Well, we all know some/most of the basic rules of a 'wai' here but if you observe the locals closely then there are some interesting situational exceptions when they don't 'wai' each other. For example, when you see your average Thai customer at a restaurant leaving and having had paid the bill the waiter/waitress will 'wai' but often doesn't receive one back from the customer. This is only one example of where it can happen, of course there are exceptions but often in the service industry, hotels would be another example of where this can be observed.

When it comes to foreigners then it starts to become interesting and the real reason behind this post/question. We have all seen foreigners get it hopelessly wrong, ie old guys 'waiing' a young waitress first or getting the position of the hands wrong, thus giving the wrong 'wai' and perhaps, in a Thai cultural sense, causing embarrassment. They, as foreigners, are forgiven because it's not their culture rather like we forgive they 15 second handshake. I've heard some Thais say that it's not automatic to give or return a 'wai' these days, especially for the younger Thais, seems to be changing, they 'wai' who they feel they should.

There are many different variations of 'wai', I've even seen a one handed version, but only from old men 60+.

I suppose one of the most basic rules is that the younger person gives the 'wai' first, then to be replied depending on a few other variables. Same like the locals have to use the "P" before someone's name if they are older, can't just use their first name.

I must also say that I don't really 'wai' anyone these days, except the wife's mother/father or her grandparents. Even at work, the only people I should be 'waiing' that most of the Thai employees are scared to death of, like heads of faculties etc, want to act in an international fashion as they gain more 'face' in front of the surrounding Thais by showing that they can interact internationally and speak English with me. I therefore allow them to feel good and practice their western skills, which as a foreign lecturer, that's what I'm there for, student and all. I can see that they gain far more face this way and if I was to get their cultural thing wrong then they could lose face by not saying something or acting in some other way.

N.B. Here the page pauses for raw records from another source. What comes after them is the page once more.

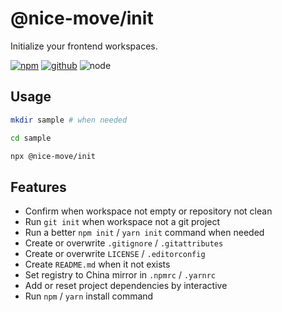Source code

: # @nice-move/init

Initialize your frontend workspaces.

[![npm][npm-badge]][npm-url]
[![github][github-badge]][github-url]
![node][node-badge]

[npm-url]: https://www.npmjs.com/package/@nice-move/init
[npm-badge]: https://img.shields.io/npm/v/@nice-move/init.svg?style=flat-square&logo=npm
[github-url]: https://github.com/nice-move/nice-move/tree/master/packages/init
[github-badge]: https://img.shields.io/npm/l/@nice-move/init.svg?style=flat-square&colorB=blue&logo=github
[node-badge]: https://img.shields.io/node/v/@nice-move/init.svg?style=flat-square&colorB=green&logo=node.js

## Usage

```bash
mkdir sample # when needed

cd sample

npx @nice-move/init
```

## Features

- Confirm when workspace not empty or repository not clean
- Run `git init` when workspace not a git project
- Run a better `npm init` / `yarn init` command when needed
- Create or overwrite `.gitignore` / `.gitattributes`
- Create or overwrite `LICENSE` / `.editorconfig`
- Create `README.md` when it not exists
- Set registry to China mirror in `.npmrc` / `.yarnrc`
- Add or reset project dependencies by interactive
- Run `npm` / `yarn` install command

I find myself very careful these days with this stuff after almost a decade, especially after seeing so many get it wrong and the uncomfortable looks you sometimes see.

This is more of a speculative post and would be interested to gather others thoughts on what I posted or any other points anyone feels should be raised. It's a big subject that many will have a something to add as I sure we've all ask our other-halfs about it at some point or other and there's probably a great deal of difference in what they think about it too.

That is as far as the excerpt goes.